Le gouvernement fédéral introduit une politique d’immigration libérale le 1er octobre 1967. Elle procure à toute personne en provenance du monde entier une chance égale d’immigrer au Canada, selon leur éducation, leurs talents professionnels et d’autres critères. Les immigrants sont identifiés par leur dernier pays de résidence permanente et non par leur origine ethnique. Après 1967, des professionnels et des ouvriers qualifiés chinois de différentes régions et cultures de Chine immigrent au Canada. En 1986, la Loi sur l’Investissement au Canada incite de nombreux investisseurs et entrepreneurs hongkongais et taiwanais à immigrer grâce à un programme d'immigrants investisseurs, apportant un capital substantiel au Canada. Au début des années 1990, la plupart des immigrants hongkongais au Canada avaient des motivations politiques dûes aux incertitudes liées à la rétrocession à la Chine. Avec la désignation de Hong Kong comme Région Administrative Spéciale de Chine, moins de personnes quittaient car ils percevaient leur futur avec plus de certitude. Ainsi, de 44.169 en provenance de Hong Kong et 7.411 de Taiwan en 1994, le nombre d’ immigrés tombe respectivement à 2.857 et 3.511 en l’an 2000. Ce chiffre continuera à augmenter dans les années 2000. Par exemple, en cinq ans de 2001 à 2006, 190.000 immigrants provenaient de Chine, alors que seuls 103.000 immigrants venaient de Hong Kong.
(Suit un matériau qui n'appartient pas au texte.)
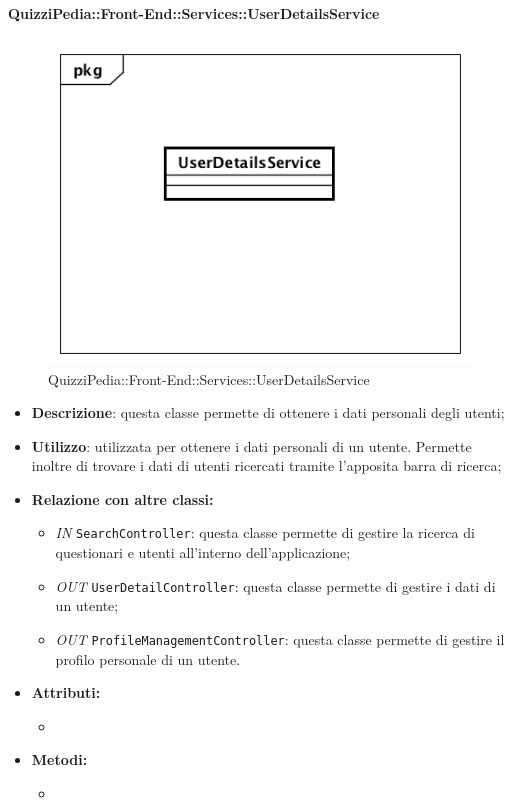 \paragraph{QuizziPedia::Front-End::Services::UserDetailsService}
\begin{figure}
	\centering
	\includegraphics[scale=0.45]{UML/Classi/Front-End/QuizziPedia_Front-end_Services_UserDetailsService.png}
	\caption{QuizziPedia::Front-End::Services::UserDetailsService}
\end{figure}
\begin{itemize}
	\item \textbf{Descrizione}: questa classe permette di ottenere i dati personali degli utenti;
	\item \textbf{Utilizzo}: utilizzata per ottenere i dati personali di un utente. Permette inoltre di trovare i dati di utenti ricercati tramite l'apposita barra di ricerca;
	\item \textbf{Relazione con altre classi:}
	\begin{itemize}
		\item \textit{IN} \texttt{SearchController}: questa classe permette di gestire la ricerca di questionari e utenti all'interno dell'applicazione;
		\item \textit{OUT} \texttt{UserDetailController}: questa classe permette di gestire i dati di un utente;
		\item \textit{OUT} \texttt{ProfileManagementController}: questa classe permette di gestire il profilo personale di un utente. 
	\end{itemize}
	\item \textbf{Attributi:}
	\begin{itemize}
		\item 
	\end{itemize}
	\item \textbf{Metodi:}
	\begin{itemize}
		\item 
	\end{itemize}
\end{itemize}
Le recensement de 2006 rapportait que près de 86% des 1.346.510 Chinois du Canada vivaient dans 5 régions métropolitaines: Toronto (537.060), Vancouver (402.000), Montreal (82.665), Calgary (75.410) et Edmonton (53.670).  Aujourd’hui, moins de 40% des Chinois au Canada sont d’origine des comtés traditionnels du Delta de la Rivière des Perles, alors que 60% proviennent d’autres provinces de Chine, de Hong Kong, de Taiwan, du Vietnam ou d’autres régions du monde.